Yesterday (PG-13) A lovely tribute to the Beatles, this comedy is set in the present day, when a struggling British musician (Himesh Patel) is hit by a bus and wakes up in a world that seems like his own, but all trace of the Beatles and their work has disappeared from everyone’s memory, so he records his own versions of the Fab Four’s songs and passes them off as his work. The satire of the music industry could be sharper, and the script by Richard Curtis (Love Actually) misses a huge opportunity to depict how we might view the songs differently if we thought an Asian guy had written them. However, Patel (a newcomer from British TV) brings a ton of musical chops to his part and Lily James (as his love interest) is at her most charming. Director Danny Boyle makes Liverpool look like an enchanted place and brings a shape to Curtis’ script that Curtis himself couldn’t do. Also with Kate McKinnon, Ed Sheeran, Joel Fry, Harry Michell, Sophia Di Martino, Sanjeev Bhaskar, Meera Syal, Lamorne Morris, and an uncredited Robert Carlyle.

DALLAS EXCLUSIVES 

Awake (NR) Jonathan Rhys Meyers stars in this thriller as an amnesiac who wakes in a hospital and finds that he’s wanted for a string of murders. Also with Francesca Eastwood, William Forsythe, James Austin Kerr, Kaye Brownlee-France, and Malik Yoba. 

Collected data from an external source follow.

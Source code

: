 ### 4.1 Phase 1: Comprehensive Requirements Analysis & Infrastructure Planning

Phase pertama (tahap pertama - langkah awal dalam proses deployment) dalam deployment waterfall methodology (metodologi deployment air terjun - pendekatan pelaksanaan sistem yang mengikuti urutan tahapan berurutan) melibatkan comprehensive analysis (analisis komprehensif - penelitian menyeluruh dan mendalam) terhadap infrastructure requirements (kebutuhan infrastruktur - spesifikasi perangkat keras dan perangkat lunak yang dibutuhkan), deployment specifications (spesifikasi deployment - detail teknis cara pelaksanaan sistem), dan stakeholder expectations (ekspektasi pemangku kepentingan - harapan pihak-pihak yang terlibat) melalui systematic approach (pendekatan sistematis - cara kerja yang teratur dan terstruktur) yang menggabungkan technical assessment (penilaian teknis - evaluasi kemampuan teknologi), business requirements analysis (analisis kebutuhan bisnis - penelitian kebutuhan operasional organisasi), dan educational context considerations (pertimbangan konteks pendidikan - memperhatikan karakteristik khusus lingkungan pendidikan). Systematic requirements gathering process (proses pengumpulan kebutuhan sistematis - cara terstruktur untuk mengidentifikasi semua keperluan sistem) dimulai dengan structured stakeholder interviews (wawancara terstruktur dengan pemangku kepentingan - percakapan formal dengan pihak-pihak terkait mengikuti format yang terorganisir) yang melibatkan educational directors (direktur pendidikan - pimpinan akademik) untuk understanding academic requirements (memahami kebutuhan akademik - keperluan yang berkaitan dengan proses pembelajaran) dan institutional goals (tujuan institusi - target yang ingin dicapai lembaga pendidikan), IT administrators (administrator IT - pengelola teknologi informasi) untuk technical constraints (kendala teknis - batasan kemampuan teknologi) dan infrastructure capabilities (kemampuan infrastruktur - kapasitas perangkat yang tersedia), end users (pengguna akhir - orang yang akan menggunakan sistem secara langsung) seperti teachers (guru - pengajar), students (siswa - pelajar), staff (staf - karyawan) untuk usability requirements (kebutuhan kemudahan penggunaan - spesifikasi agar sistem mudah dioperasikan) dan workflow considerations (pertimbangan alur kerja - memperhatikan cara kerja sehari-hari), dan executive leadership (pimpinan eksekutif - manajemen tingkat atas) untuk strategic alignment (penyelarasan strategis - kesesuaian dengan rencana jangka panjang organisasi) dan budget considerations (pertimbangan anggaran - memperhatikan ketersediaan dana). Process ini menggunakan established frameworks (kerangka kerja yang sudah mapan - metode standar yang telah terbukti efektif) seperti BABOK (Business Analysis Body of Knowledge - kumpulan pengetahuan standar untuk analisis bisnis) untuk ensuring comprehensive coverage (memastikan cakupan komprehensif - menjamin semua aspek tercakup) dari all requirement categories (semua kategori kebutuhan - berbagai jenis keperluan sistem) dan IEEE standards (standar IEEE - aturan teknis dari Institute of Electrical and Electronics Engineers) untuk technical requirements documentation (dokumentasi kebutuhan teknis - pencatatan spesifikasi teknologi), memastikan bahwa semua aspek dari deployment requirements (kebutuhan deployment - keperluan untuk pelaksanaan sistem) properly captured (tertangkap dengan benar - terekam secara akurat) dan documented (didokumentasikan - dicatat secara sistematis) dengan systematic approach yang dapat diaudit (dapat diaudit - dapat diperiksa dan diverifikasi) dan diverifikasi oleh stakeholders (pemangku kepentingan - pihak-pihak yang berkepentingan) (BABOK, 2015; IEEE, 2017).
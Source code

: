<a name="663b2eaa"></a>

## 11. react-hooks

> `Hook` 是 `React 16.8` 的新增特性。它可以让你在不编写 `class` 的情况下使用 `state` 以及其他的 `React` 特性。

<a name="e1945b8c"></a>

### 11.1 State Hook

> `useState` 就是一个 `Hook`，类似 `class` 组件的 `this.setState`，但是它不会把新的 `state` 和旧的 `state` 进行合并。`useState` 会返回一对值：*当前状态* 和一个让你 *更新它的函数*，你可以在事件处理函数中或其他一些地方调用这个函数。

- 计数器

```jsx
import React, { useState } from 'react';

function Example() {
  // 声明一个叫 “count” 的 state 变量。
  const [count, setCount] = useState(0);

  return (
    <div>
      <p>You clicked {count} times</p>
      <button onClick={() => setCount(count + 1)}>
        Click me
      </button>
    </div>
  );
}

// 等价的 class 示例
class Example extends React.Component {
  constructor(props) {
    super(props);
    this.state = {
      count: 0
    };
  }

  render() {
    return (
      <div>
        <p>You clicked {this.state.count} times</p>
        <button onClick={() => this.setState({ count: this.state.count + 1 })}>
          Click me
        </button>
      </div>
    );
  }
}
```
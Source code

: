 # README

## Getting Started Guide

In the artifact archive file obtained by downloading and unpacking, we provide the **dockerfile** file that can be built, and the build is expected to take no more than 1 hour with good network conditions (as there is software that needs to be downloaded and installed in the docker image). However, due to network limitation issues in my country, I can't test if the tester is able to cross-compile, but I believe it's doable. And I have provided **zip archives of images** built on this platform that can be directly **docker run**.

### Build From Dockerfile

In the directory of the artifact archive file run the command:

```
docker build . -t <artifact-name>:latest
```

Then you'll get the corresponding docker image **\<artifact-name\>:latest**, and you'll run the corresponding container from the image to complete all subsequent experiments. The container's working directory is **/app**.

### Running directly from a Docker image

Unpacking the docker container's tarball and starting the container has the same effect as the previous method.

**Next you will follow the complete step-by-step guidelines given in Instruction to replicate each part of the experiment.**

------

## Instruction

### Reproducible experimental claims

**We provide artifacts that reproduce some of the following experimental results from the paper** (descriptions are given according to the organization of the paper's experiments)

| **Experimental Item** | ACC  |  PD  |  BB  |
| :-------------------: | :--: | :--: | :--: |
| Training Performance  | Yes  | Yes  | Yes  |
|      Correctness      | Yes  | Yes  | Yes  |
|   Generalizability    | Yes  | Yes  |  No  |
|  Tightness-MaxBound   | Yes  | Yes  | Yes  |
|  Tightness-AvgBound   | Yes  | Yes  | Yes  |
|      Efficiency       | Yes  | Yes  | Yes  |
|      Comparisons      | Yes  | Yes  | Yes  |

Driven (R) This drama stars Jason Sudeikis as an ex-convict businessman who is pressured by the FBI to inform on his new neighbor, auto mogul John DeLorean (Lee Pace). Also with Judy Greer, Erin Moriarty, Corey Stoll, and Justin Bartha. 

Gwen (NR) This horror film set in 19th-century Wales is about a girl (Eleanor Worthington-Cox) trying to hold her family together amid a paranoid mining community. Also with Maxine Peake, Mark Lewis Jones, Richard Harrington, Kobna Holdbrook-Smith, Gwion Glyn, and Richard Elfyn.

Light of My Life (R) Casey Affleck writes, directs, and stars in this postapocalyptic thriller as a man trying to keep himself and his daughter (Anna Pniowsky) alive after a global pandemic. Also with Elisabeth Moss, Tom Bower, Timothy Webber, and Hrothgar Mathews. 

Line Walker 2 (NR) Louis Koo and Nick Cheung reprise their roles as Taiwanese undercover detectives who infiltrate hackers after someone launches a cyber-attack on the nation. Also with Francis Ng, Johnny Melville, and Gerard Muller.

Luce (R) Naomi Watts and Tim Roth star in this drama as a couple whose teenage adopted son and former African child soldier (Kelvin Harrison Jr.) writes a disturbing school essay about his experiences. Also with Octavia Spencer, Norbert Leo Butz, Andrea Bang, and Omar Brunson. 

One Child Nation (R) Wang Nanfu and Zhang Lynn’s documentary examines the damage wrought by China’s decades-long policy of only allowing one child per married couple.